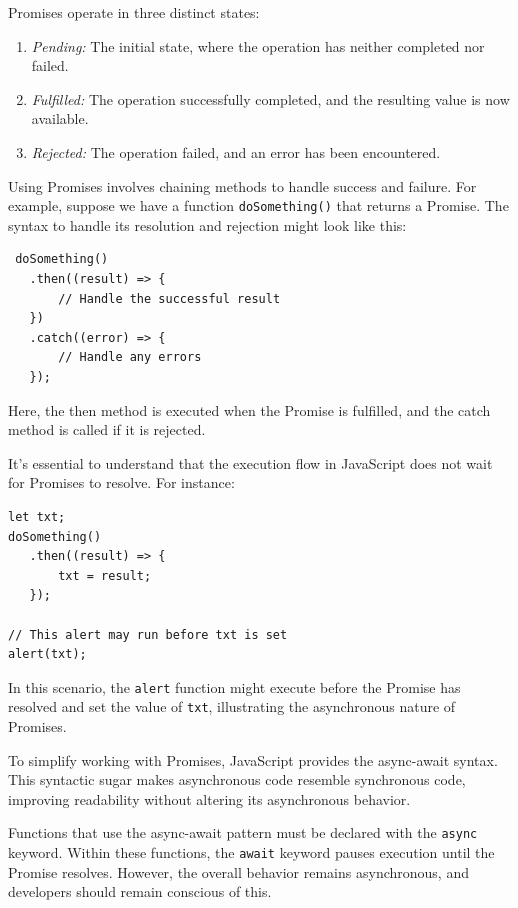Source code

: Promises operate in three distinct states:
\begin{enumerate}
    \item \textit{Pending:} The initial state, where the operation has neither completed nor failed.
    \item \textit{Fulfilled:} The operation successfully completed, and the resulting value is now available.
    \item \textit{Rejected:} The operation failed, and an error has been encountered.
\end{enumerate}
Using Promises involves chaining methods to handle success and failure. For example, suppose we have a function \texttt{doSomething()} that returns a Promise. The syntax to handle its resolution and rejection might look like this:
\begin{verbatim}
 doSomething()
   .then((result) => {
       // Handle the successful result
   })
   .catch((error) => {
       // Handle any errors
   });
\end{verbatim}
Here, the then method is executed when the Promise is fulfilled, and the catch method is called if it is rejected.

It's essential to understand that the execution flow in JavaScript does not wait for Promises to resolve. For instance:
\begin{verbatim}
let txt;
doSomething()
   .then((result) => {
       txt = result;
   });

// This alert may run before txt is set
alert(txt);
\end{verbatim}
In this scenario, the \texttt{alert} function might execute before the Promise has resolved and set the value of \texttt{txt}, illustrating the asynchronous nature of Promises.

To simplify working with Promises, JavaScript provides the async-await syntax. This syntactic sugar makes asynchronous code resemble synchronous code, improving readability without altering its asynchronous behavior.

Functions that use the async-await pattern must be declared with the \texttt{async} keyword. Within these functions, the \texttt{await} keyword pauses execution until the Promise resolves. However, the overall behavior remains asynchronous, and developers should remain conscious of this.

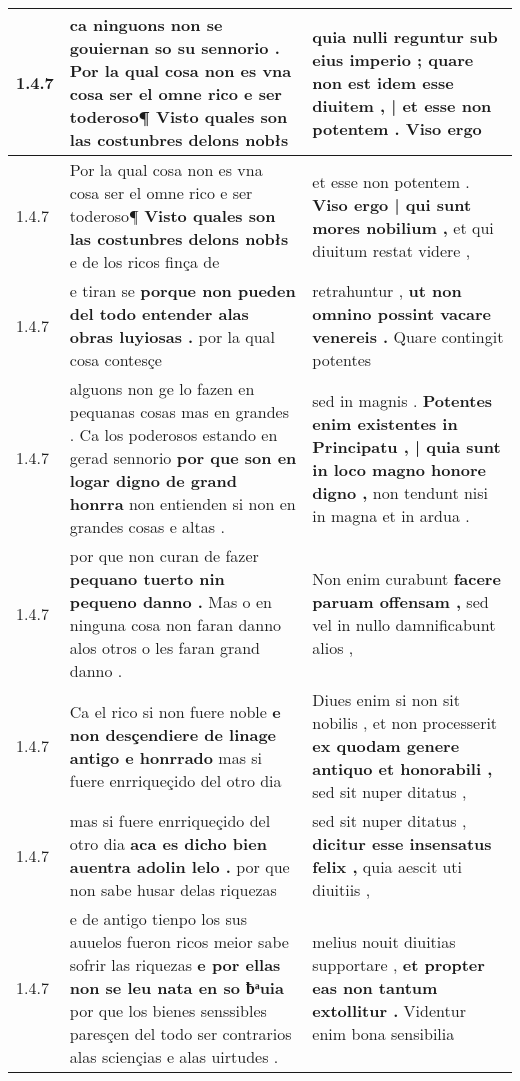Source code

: \begin{tabular}{|p{1cm}|p{6.5cm}|p{6.5cm}|}
1.4.7 & ca ninguons non se gouiernan so su sennorio . \textbf{ Por la qual cosa non es vna cosa ser el omne rico e ser toderoso¶ } Visto quales son las costunbres delons nobłs & quia nulli reguntur sub eius imperio ; \textbf{ quare non est idem esse diuitem , | et esse non potentem . } Viso ergo \\\hline
1.4.7 & Por la qual cosa non es vna cosa ser el omne rico e ser toderoso¶ \textbf{ Visto quales son las costunbres delons nobłs } e de los ricos finça de & et esse non potentem . \textbf{ Viso ergo | qui sunt mores nobilium , } et qui diuitum restat videre , \\\hline
1.4.7 & e tiran se \textbf{ porque non pueden del todo entender alas obras luyiosas . } por la qual cosa contesçe & retrahuntur , \textbf{ ut non omnino possint vacare venereis . } Quare contingit potentes \\\hline
1.4.7 & alguons non ge lo fazen en pequanas cosas mas en grandes . Ca los poderosos estando en gerad sennorio \textbf{ por que son en logar digno de grand honrra } non entienden si non en grandes cosas e altas . & sed in magnis . \textbf{ Potentes enim existentes in Principatu , | quia sunt in loco magno honore digno , } non tendunt nisi in magna et in ardua . \\\hline
1.4.7 & por que non curan de fazer \textbf{ pequano tuerto nin pequeno danno . } Mas o en ninguna cosa non faran danno alos otros o les faran grand danno . & Non enim curabunt \textbf{ facere paruam offensam , } sed vel in nullo damnificabunt alios , \\\hline
1.4.7 & Ca el rico si non fuere noble \textbf{ e non desçendiere de linage antigo e honrrado } mas si fuere enrriqueçido del otro dia & Diues enim si non sit nobilis , et non processerit \textbf{ ex quodam genere antiquo et honorabili , } sed sit nuper ditatus , \\\hline
1.4.7 & mas si fuere enrriqueçido del otro dia \textbf{ aca es dicho bien auentra adolin lelo . } por que non sabe husar delas riquezas & sed sit nuper ditatus , \textbf{ dicitur esse insensatus felix , } quia aescit uti diuitiis , \\\hline
1.4.7 & e de antigo tienpo los sus auuelos fueron ricos meior sabe sofrir las riquezas \textbf{ e por ellas non se leu nata en so ƀͣuia } por que los bienes senssibles paresçen del todo ser contrarios alas sciençias e alas uirtudes . & melius nouit diuitias supportare , \textbf{ et propter eas non tantum extollitur . } Videntur enim bona sensibilia \\\hline

\end{tabular}
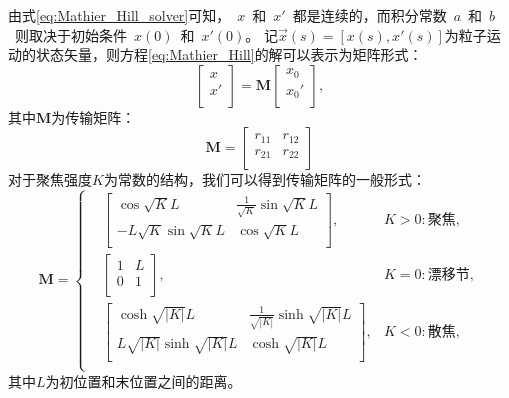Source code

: 由式\eqref{eq:Mathier_Hill_solver}可知，~$x$~和~$x'$~都是连续的，而积分常数~$a$~和~$b$~则取决于初始条件~$x(0)$~和~$x'(0)$。
记$\vec{x}(s)=[x(s),x'(s)]$为粒子运动的状态矢量，则方程\eqref{eq:Mathier_Hill}的解可以表示为矩阵形式：
\begin{equation}
    \label{eq:Mathier_Hill_solver_matrix}
    \begin{bmatrix}
      x   \\
      x'  \\
    \end{bmatrix}
    =
    \mathbf{M}
    \begin{bmatrix}
      x_0   \\
      x_0'  \\
    \end{bmatrix}
    ,
\end{equation}
其中$\mathbf{M}$为传输矩阵：
\begin{equation}
    \label{eq:Mathier_Hill_tranfermap}
    \mathbf{M}=
    \begin{bmatrix}
      r_{11} & r_{12}  \\
      r_{21} & r_{22}  \\
    \end{bmatrix}
\end{equation}
对于聚焦强度$K$为常数的结构，我们可以得到传输矩阵的一般形式：
\begin{equation}
    \label{eq:Mathier_Hill_tranfermap_K}
    \mathbf{M}=\left\{
    \begin{aligned}
        &\begin{bmatrix}
          \cos \sqrt{K}L                & \frac{1}{\sqrt{K}} \sin \sqrt{K}L  \\
          -L{\sqrt{K}} \sin \sqrt{K}L    & \cos \sqrt{K}L   \\
        \end{bmatrix}
        ,& K>0:\text{聚焦},  \\
        &\begin{bmatrix}
          1 & L  \\
          0 & 1  \\
        \end{bmatrix}
        ,& K=0:\text{漂移节}, \\
        &\begin{bmatrix}
          \cosh \sqrt{|K|}L                & \frac{1}{\sqrt{|K|}} \sinh \sqrt{|K|}L  \\
          L{\sqrt{|K|}} \sinh \sqrt{|K|}L    & \cosh \sqrt{|K|}L   \\
        \end{bmatrix}
        ,& K<0:\text{散焦}, \\
    \end{aligned}
    \right.
\end{equation}
其中$L$为初位置和末位置之间的距离。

# # #

▶ _TASK PROMPT_:
Once the pictures are removed, return the entries exactly as they stand.

▶ _RESPONSE TO THE TASK_:
Source code

: Promises operate in three distinct states:
\begin{enumerate}
    \item \textit{Pending:} The initial state, where the operation has neither completed nor failed.
    \item \textit{Fulfilled:} The operation successfully completed, and the resulting value is now available.
    \item \textit{Rejected:} The operation failed, and an error has been encountered.
\end{enumerate}
Using Promises involves chaining methods to handle success and failure. For example, suppose we have a function \texttt{doSomething()} that returns a Promise. The syntax to handle its resolution and rejection might look like this:
\begin{verbatim}
 doSomething()
   .then((result) => {
       // Handle the successful result
   })
   .catch((error) => {
       // Handle any errors
   });
\end{verbatim}
Here, the then method is executed when the Promise is fulfilled, and the catch method is called if it is rejected.

It's essential to understand that the execution flow in JavaScript does not wait for Promises to resolve. For instance:
\begin{verbatim}
let txt;
doSomething()
   .then((result) => {
       txt = result;
   });

// This alert may run before txt is set
alert(txt);
\end{verbatim}
In this scenario, the \texttt{alert} function might execute before the Promise has resolved and set the value of \texttt{txt}, illustrating the asynchronous nature of Promises.

To simplify working with Promises, JavaScript provides the async-await syntax. This syntactic sugar makes asynchronous code resemble synchronous code, improving readability without altering its asynchronous behavior.

Functions that use the async-await pattern must be declared with the \texttt{async} keyword. Within these functions, the \texttt{await} keyword pauses execution until the Promise resolves. However, the overall behavior remains asynchronous, and developers should remain conscious of this.

Source code

: \begin{tabular}{|p{1cm}|p{6.5cm}|p{6.5cm}|}
1.4.7 & ca ninguons non se gouiernan so su sennorio . \textbf{ Por la qual cosa non es vna cosa ser el omne rico e ser toderoso¶ } Visto quales son las costunbres delons nobłs & quia nulli reguntur sub eius imperio ; \textbf{ quare non est idem esse diuitem , | et esse non potentem . } Viso ergo \\\hline
1.4.7 & Por la qual cosa non es vna cosa ser el omne rico e ser toderoso¶ \textbf{ Visto quales son las costunbres delons nobłs } e de los ricos finça de & et esse non potentem . \textbf{ Viso ergo | qui sunt mores nobilium , } et qui diuitum restat videre , \\\hline
1.4.7 & e tiran se \textbf{ porque non pueden del todo entender alas obras luyiosas . } por la qual cosa contesçe & retrahuntur , \textbf{ ut non omnino possint vacare venereis . } Quare contingit potentes \\\hline
1.4.7 & alguons non ge lo fazen en pequanas cosas mas en grandes . Ca los poderosos estando en gerad sennorio \textbf{ por que son en logar digno de grand honrra } non entienden si non en grandes cosas e altas . & sed in magnis . \textbf{ Potentes enim existentes in Principatu , | quia sunt in loco magno honore digno , } non tendunt nisi in magna et in ardua . \\\hline
1.4.7 & por que non curan de fazer \textbf{ pequano tuerto nin pequeno danno . } Mas o en ninguna cosa non faran danno alos otros o les faran grand danno . & Non enim curabunt \textbf{ facere paruam offensam , } sed vel in nullo damnificabunt alios , \\\hline
1.4.7 & Ca el rico si non fuere noble \textbf{ e non desçendiere de linage antigo e honrrado } mas si fuere enrriqueçido del otro dia & Diues enim si non sit nobilis , et non processerit \textbf{ ex quodam genere antiquo et honorabili , } sed sit nuper ditatus , \\\hline
1.4.7 & mas si fuere enrriqueçido del otro dia \textbf{ aca es dicho bien auentra adolin lelo . } por que non sabe husar delas riquezas & sed sit nuper ditatus , \textbf{ dicitur esse insensatus felix , } quia aescit uti diuitiis , \\\hline
1.4.7 & e de antigo tienpo los sus auuelos fueron ricos meior sabe sofrir las riquezas \textbf{ e por ellas non se leu nata en so ƀͣuia } por que los bienes senssibles paresçen del todo ser contrarios alas sciençias e alas uirtudes . & melius nouit diuitias supportare , \textbf{ et propter eas non tantum extollitur . } Videntur enim bona sensibilia \\\hline

\end{tabular}
Source code

: 由式\eqref{eq:Mathier_Hill_solver}可知，~$x$~和~$x'$~都是连续的，而积分常数~$a$~和~$b$~则取决于初始条件~$x(0)$~和~$x'(0)$。
记$\vec{x}(s)=[x(s),x'(s)]$为粒子运动的状态矢量，则方程\eqref{eq:Mathier_Hill}的解可以表示为矩阵形式：
\begin{equation}
    \label{eq:Mathier_Hill_solver_matrix}
    \begin{bmatrix}
      x   \\
      x'  \\
    \end{bmatrix}
    =
    \mathbf{M}
    \begin{bmatrix}
      x_0   \\
      x_0'  \\
    \end{bmatrix}
    ,
\end{equation}
其中$\mathbf{M}$为传输矩阵：
\begin{equation}
    \label{eq:Mathier_Hill_tranfermap}
    \mathbf{M}=
    \begin{bmatrix}
      r_{11} & r_{12}  \\
      r_{21} & r_{22}  \\
    \end{bmatrix}
\end{equation}
对于聚焦强度$K$为常数的结构，我们可以得到传输矩阵的一般形式：
\begin{equation}
    \label{eq:Mathier_Hill_tranfermap_K}
    \mathbf{M}=\left\{
    \begin{aligned}
        &\begin{bmatrix}
          \cos \sqrt{K}L                & \frac{1}{\sqrt{K}} \sin \sqrt{K}L  \\
          -L{\sqrt{K}} \sin \sqrt{K}L    & \cos \sqrt{K}L   \\
        \end{bmatrix}
        ,& K>0:\text{聚焦},  \\
        &\begin{bmatrix}
          1 & L  \\
          0 & 1  \\
        \end{bmatrix}
        ,& K=0:\text{漂移节}, \\
        &\begin{bmatrix}
          \cosh \sqrt{|K|}L                & \frac{1}{\sqrt{|K|}} \sinh \sqrt{|K|}L  \\
          L{\sqrt{|K|}} \sinh \sqrt{|K|}L    & \cosh \sqrt{|K|}L   \\
        \end{bmatrix}
        ,& K<0:\text{散焦}, \\
    \end{aligned}
    \right.
\end{equation}
其中$L$为初位置和末位置之间的距离。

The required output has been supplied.